Nicht zuletzt bleiben dividendenstarke Aktien attraktiv. Schließlich knüpfen die zu erwartenden Ausschüttungen mit ca. 37 Mrd. Euro an das hohe Niveau vor Corona an. Zudem schlagen sie einschlägige Zinsanlagen immer noch deutlich.
Das Geschäft mit Übernahmen und Fusionen wird sich nach dem Rekordjahr 2021 auch 2022 fortsetzen. Die Konsolidierung geht in vielen Branchen weiter, da Firmen die coronale Schwächung der Konkurrenz für günstige Zukäufe zur Erlangung von Know-How und Marktzugang nutzen.
Hinzu kommt der Aufspaltungstrend großer Unternehmen - s. General Electric, Johnson & Johnson, Toshiba - die im Rahmen von Geschäftsfokussierungen Unternehmensteile verkaufen und damit ihren Wert insgesamt heben. Und auch der immer intensivere Fokus auf Nachhaltigkeit, Soziales und Grundsätze einer guten Unternehmensführung (kurz: ESG) sorgt dafür, dass Unternehmen sich aus problematischen Geschäftsfeldern zurückziehen und so ihre allgemeine Wertschätzung aufpolieren.
Offensichtlich wird der Bitcoin als nicht beliebig vermehrbares Gut immer mehr als Stabilitätsanlage eingeschätzt. Auch operativ scheint er eine Aufwertung zu erfahren. So könnte die offizielle Anerkennung von Bitcoin als Zahlungsmittel in einem strukturschwachen Land wie El Salvador Nachahmer finden. Ein vom US-Dollar unabhängiges Zahlungssystem für Entwicklungsländer würde überlebenswichtige Überweisungen von im Ausland Arbeitenden an ihre Familien deutlich vereinfachen und dramatisch vergünstigen.
Währenddessen liefert Ethereum als Nummer zwei unter den Kryptos die Grundlage für neue und innovative Technologien, die klassische Geschäftsmodelle verdrängen. So könnte Ethereum zur Standardplattform für Anwendungen z.B. in den Bereichen dezentraler Buchungsportale oder Finanzdienstleistungen mit weitestgehender Ausschaltung von Zwischeninstanzen wie Clearing-Stellen werden. Vorteile wären geringere Fixkosten, eine bessere Markttransparenz durch eine bessere Erfassung der Handelsströme und eine wesentlich höhere Abwicklungsgeschwindigkeit. Die Platzierung einer digitalen Anleihe der Europäischen Investitionsbank über die Ethereum-Blockchain ist hierbei nur ein Beispiel.

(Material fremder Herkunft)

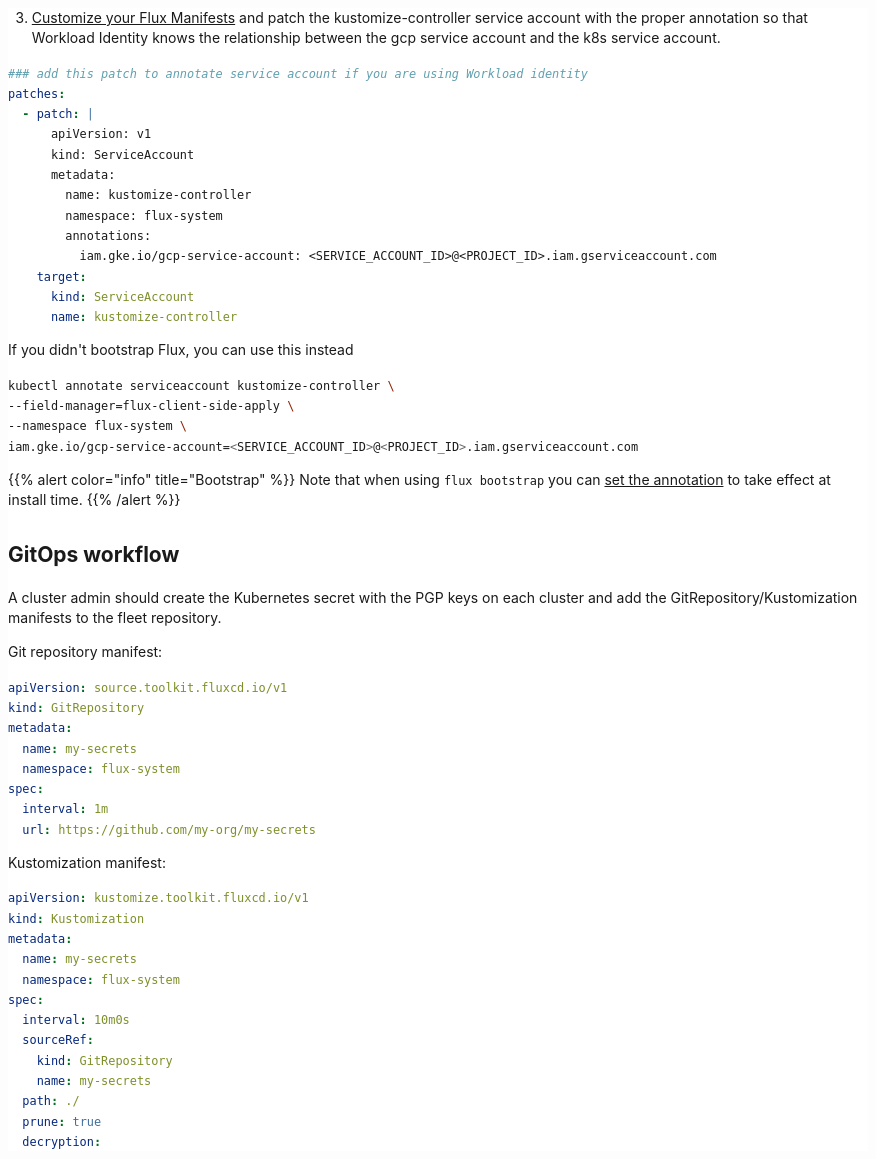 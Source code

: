 3. [Customize your Flux Manifests](/flux/installation/) and patch the kustomize-controller service account with the proper annotation so that Workload Identity knows the relationship between the gcp service account and the k8s service account.

``` yaml
### add this patch to annotate service account if you are using Workload identity
patches:
  - patch: |
      apiVersion: v1
      kind: ServiceAccount
      metadata:
        name: kustomize-controller
        namespace: flux-system
        annotations:
          iam.gke.io/gcp-service-account: <SERVICE_ACCOUNT_ID>@<PROJECT_ID>.iam.gserviceaccount.com
    target:
      kind: ServiceAccount
      name: kustomize-controller
```

If you didn't bootstrap Flux, you can use this instead

``` sh
kubectl annotate serviceaccount kustomize-controller \
--field-manager=flux-client-side-apply \
--namespace flux-system \
iam.gke.io/gcp-service-account=<SERVICE_ACCOUNT_ID>@<PROJECT_ID>.iam.gserviceaccount.com
```

{{% alert color="info" title="Bootstrap" %}}
Note that when using `flux bootstrap` you can [set the annotation](/flux/installation/configuration/workload-identity/#gcp-workload-identity) to take effect at install time.
{{% /alert %}}

## GitOps workflow

A cluster admin should create the Kubernetes secret with the PGP keys on each cluster and
add the GitRepository/Kustomization manifests to the fleet repository.

Git repository manifest:

```yaml
apiVersion: source.toolkit.fluxcd.io/v1
kind: GitRepository
metadata:
  name: my-secrets
  namespace: flux-system
spec:
  interval: 1m
  url: https://github.com/my-org/my-secrets
```

Kustomization manifest:

```yaml
apiVersion: kustomize.toolkit.fluxcd.io/v1
kind: Kustomization
metadata:
  name: my-secrets
  namespace: flux-system
spec:
  interval: 10m0s
  sourceRef:
    kind: GitRepository
    name: my-secrets
  path: ./
  prune: true
  decryption:
``` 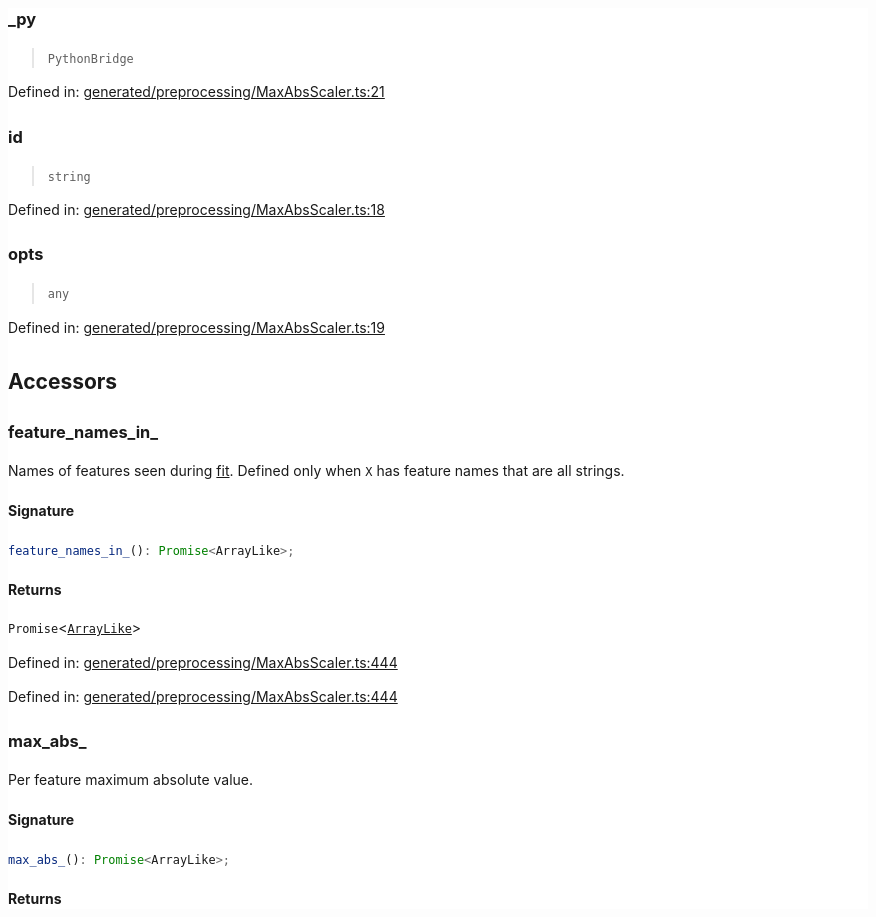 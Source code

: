 ### \_py

> `PythonBridge`

Defined in:  [generated/preprocessing/MaxAbsScaler.ts:21](https://github.com/transitive-bullshit/scikit-learn-ts/blob/f6c1fce/packages/sklearn/src/generated/preprocessing/MaxAbsScaler.ts#L21)

### id

> `string`

Defined in:  [generated/preprocessing/MaxAbsScaler.ts:18](https://github.com/transitive-bullshit/scikit-learn-ts/blob/f6c1fce/packages/sklearn/src/generated/preprocessing/MaxAbsScaler.ts#L18)

### opts

> `any`

Defined in:  [generated/preprocessing/MaxAbsScaler.ts:19](https://github.com/transitive-bullshit/scikit-learn-ts/blob/f6c1fce/packages/sklearn/src/generated/preprocessing/MaxAbsScaler.ts#L19)

## Accessors

### feature\_names\_in\_

Names of features seen during [fit](../../glossary.html#term-fit). Defined only when `X` has feature names that are all strings.

#### Signature

```ts
feature_names_in_(): Promise<ArrayLike>;
```

#### Returns

`Promise`\<[`ArrayLike`](../types/ArrayLike.md)\>

Defined in:  [generated/preprocessing/MaxAbsScaler.ts:444](https://github.com/transitive-bullshit/scikit-learn-ts/blob/f6c1fce/packages/sklearn/src/generated/preprocessing/MaxAbsScaler.ts#L444)

Defined in:  [generated/preprocessing/MaxAbsScaler.ts:444](https://github.com/transitive-bullshit/scikit-learn-ts/blob/f6c1fce/packages/sklearn/src/generated/preprocessing/MaxAbsScaler.ts#L444)

### max\_abs\_

Per feature maximum absolute value.

#### Signature

```ts
max_abs_(): Promise<ArrayLike>;
```

#### Returns
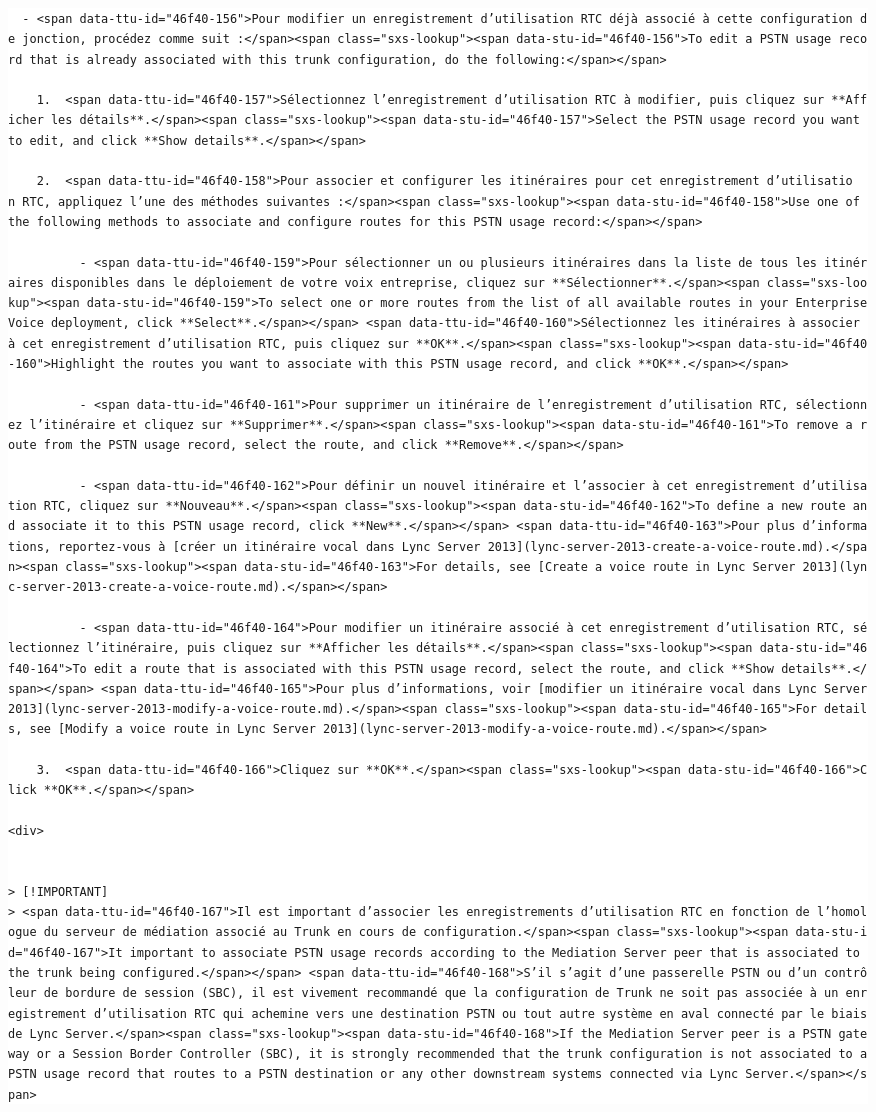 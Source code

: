       - <span data-ttu-id="46f40-156">Pour modifier un enregistrement d’utilisation RTC déjà associé à cette configuration de jonction, procédez comme suit :</span><span class="sxs-lookup"><span data-stu-id="46f40-156">To edit a PSTN usage record that is already associated with this trunk configuration, do the following:</span></span>
        
        1.  <span data-ttu-id="46f40-157">Sélectionnez l’enregistrement d’utilisation RTC à modifier, puis cliquez sur **Afficher les détails**.</span><span class="sxs-lookup"><span data-stu-id="46f40-157">Select the PSTN usage record you want to edit, and click **Show details**.</span></span>
        
        2.  <span data-ttu-id="46f40-158">Pour associer et configurer les itinéraires pour cet enregistrement d’utilisation RTC, appliquez l’une des méthodes suivantes :</span><span class="sxs-lookup"><span data-stu-id="46f40-158">Use one of the following methods to associate and configure routes for this PSTN usage record:</span></span>
            
              - <span data-ttu-id="46f40-159">Pour sélectionner un ou plusieurs itinéraires dans la liste de tous les itinéraires disponibles dans le déploiement de votre voix entreprise, cliquez sur **Sélectionner**.</span><span class="sxs-lookup"><span data-stu-id="46f40-159">To select one or more routes from the list of all available routes in your Enterprise Voice deployment, click **Select**.</span></span> <span data-ttu-id="46f40-160">Sélectionnez les itinéraires à associer à cet enregistrement d’utilisation RTC, puis cliquez sur **OK**.</span><span class="sxs-lookup"><span data-stu-id="46f40-160">Highlight the routes you want to associate with this PSTN usage record, and click **OK**.</span></span>
            
              - <span data-ttu-id="46f40-161">Pour supprimer un itinéraire de l’enregistrement d’utilisation RTC, sélectionnez l’itinéraire et cliquez sur **Supprimer**.</span><span class="sxs-lookup"><span data-stu-id="46f40-161">To remove a route from the PSTN usage record, select the route, and click **Remove**.</span></span>
            
              - <span data-ttu-id="46f40-162">Pour définir un nouvel itinéraire et l’associer à cet enregistrement d’utilisation RTC, cliquez sur **Nouveau**.</span><span class="sxs-lookup"><span data-stu-id="46f40-162">To define a new route and associate it to this PSTN usage record, click **New**.</span></span> <span data-ttu-id="46f40-163">Pour plus d’informations, reportez-vous à [créer un itinéraire vocal dans Lync Server 2013](lync-server-2013-create-a-voice-route.md).</span><span class="sxs-lookup"><span data-stu-id="46f40-163">For details, see [Create a voice route in Lync Server 2013](lync-server-2013-create-a-voice-route.md).</span></span>
            
              - <span data-ttu-id="46f40-164">Pour modifier un itinéraire associé à cet enregistrement d’utilisation RTC, sélectionnez l’itinéraire, puis cliquez sur **Afficher les détails**.</span><span class="sxs-lookup"><span data-stu-id="46f40-164">To edit a route that is associated with this PSTN usage record, select the route, and click **Show details**.</span></span> <span data-ttu-id="46f40-165">Pour plus d’informations, voir [modifier un itinéraire vocal dans Lync Server 2013](lync-server-2013-modify-a-voice-route.md).</span><span class="sxs-lookup"><span data-stu-id="46f40-165">For details, see [Modify a voice route in Lync Server 2013](lync-server-2013-modify-a-voice-route.md).</span></span>
        
        3.  <span data-ttu-id="46f40-166">Cliquez sur **OK**.</span><span class="sxs-lookup"><span data-stu-id="46f40-166">Click **OK**.</span></span>
    
    <div>
    

    > [!IMPORTANT]  
    > <span data-ttu-id="46f40-167">Il est important d’associer les enregistrements d’utilisation RTC en fonction de l’homologue du serveur de médiation associé au Trunk en cours de configuration.</span><span class="sxs-lookup"><span data-stu-id="46f40-167">It important to associate PSTN usage records according to the Mediation Server peer that is associated to the trunk being configured.</span></span> <span data-ttu-id="46f40-168">S’il s’agit d’une passerelle PSTN ou d’un contrôleur de bordure de session (SBC), il est vivement recommandé que la configuration de Trunk ne soit pas associée à un enregistrement d’utilisation RTC qui achemine vers une destination PSTN ou tout autre système en aval connecté par le biais de Lync Server.</span><span class="sxs-lookup"><span data-stu-id="46f40-168">If the Mediation Server peer is a PSTN gateway or a Session Border Controller (SBC), it is strongly recommended that the trunk configuration is not associated to a PSTN usage record that routes to a PSTN destination or any other downstream systems connected via Lync Server.</span></span>
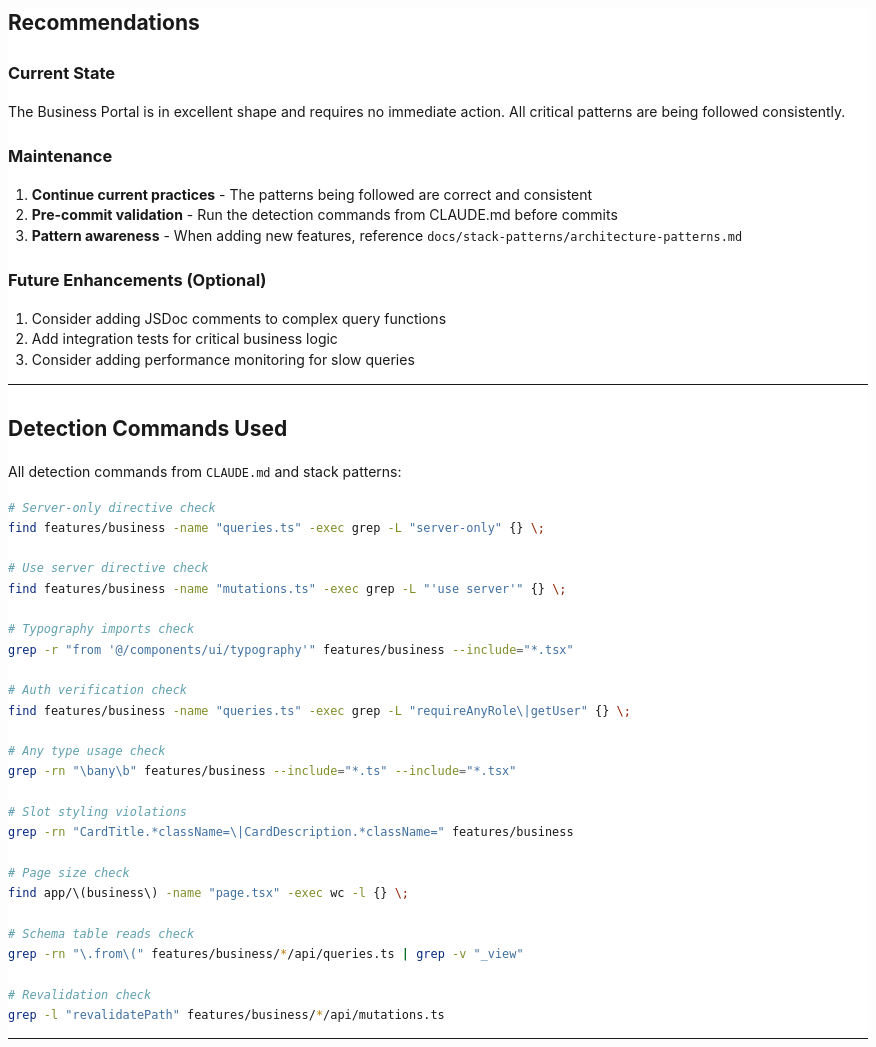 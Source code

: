 
## Recommendations

### Current State
The Business Portal is in excellent shape and requires no immediate action. All critical patterns are being followed consistently.

### Maintenance
1. **Continue current practices** - The patterns being followed are correct and consistent
2. **Pre-commit validation** - Run the detection commands from CLAUDE.md before commits
3. **Pattern awareness** - When adding new features, reference `docs/stack-patterns/architecture-patterns.md`

### Future Enhancements (Optional)
1. Consider adding JSDoc comments to complex query functions
2. Add integration tests for critical business logic
3. Consider adding performance monitoring for slow queries

---

## Detection Commands Used

All detection commands from `CLAUDE.md` and stack patterns:

```bash
# Server-only directive check
find features/business -name "queries.ts" -exec grep -L "server-only" {} \;

# Use server directive check
find features/business -name "mutations.ts" -exec grep -L "'use server'" {} \;

# Typography imports check
grep -r "from '@/components/ui/typography'" features/business --include="*.tsx"

# Auth verification check
find features/business -name "queries.ts" -exec grep -L "requireAnyRole\|getUser" {} \;

# Any type usage check
grep -rn "\bany\b" features/business --include="*.ts" --include="*.tsx"

# Slot styling violations
grep -rn "CardTitle.*className=\|CardDescription.*className=" features/business

# Page size check
find app/\(business\) -name "page.tsx" -exec wc -l {} \;

# Schema table reads check
grep -rn "\.from\(" features/business/*/api/queries.ts | grep -v "_view"

# Revalidation check
grep -l "revalidatePath" features/business/*/api/mutations.ts
```

---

Neue Allzeithochs sind damit im nächsten Jahr grundsätzlich zwar möglich, allein schon, weil die allgemeine Liquiditätsausstattung hoch bleibt. Doch können in unserer Fomo-Welt (fear of missing out, also Angst, nicht dabei zu sein oder auch zu lange dabei gewesen zu sein) aus Krypto-Bullen auch schnell wieder -Bären werden. Nicht zuletzt wird die zunehmende Regulierung gewissen Stilblüten das Wasser abgraben. Damit wird die Krypto-Welt zwar hoffähiger, doch werden so auch die Pioniergewinne seltener. Ein Ersatz für klassische Anlageformen sind Krypto-Anlagen nicht. Aber wer die enorme Volatilität aushält, kann mit ihnen spekulieren.
2022 wird mehr Volatilität ein Charakteristikum der Kapitalmärkte sein: Die mit Fragezeichen versehene Corona-Entwicklung, eine geopolitisch aufgeheizte Stimmung zwischen den Hegemonen USA, China und Russland und - wenn auch nur verbale - Stabilitätsanfälle der Notenbanken haben jederzeit das Potenzial für höhere Schwankungen. Dennoch bleiben Aktien unverzichtbar.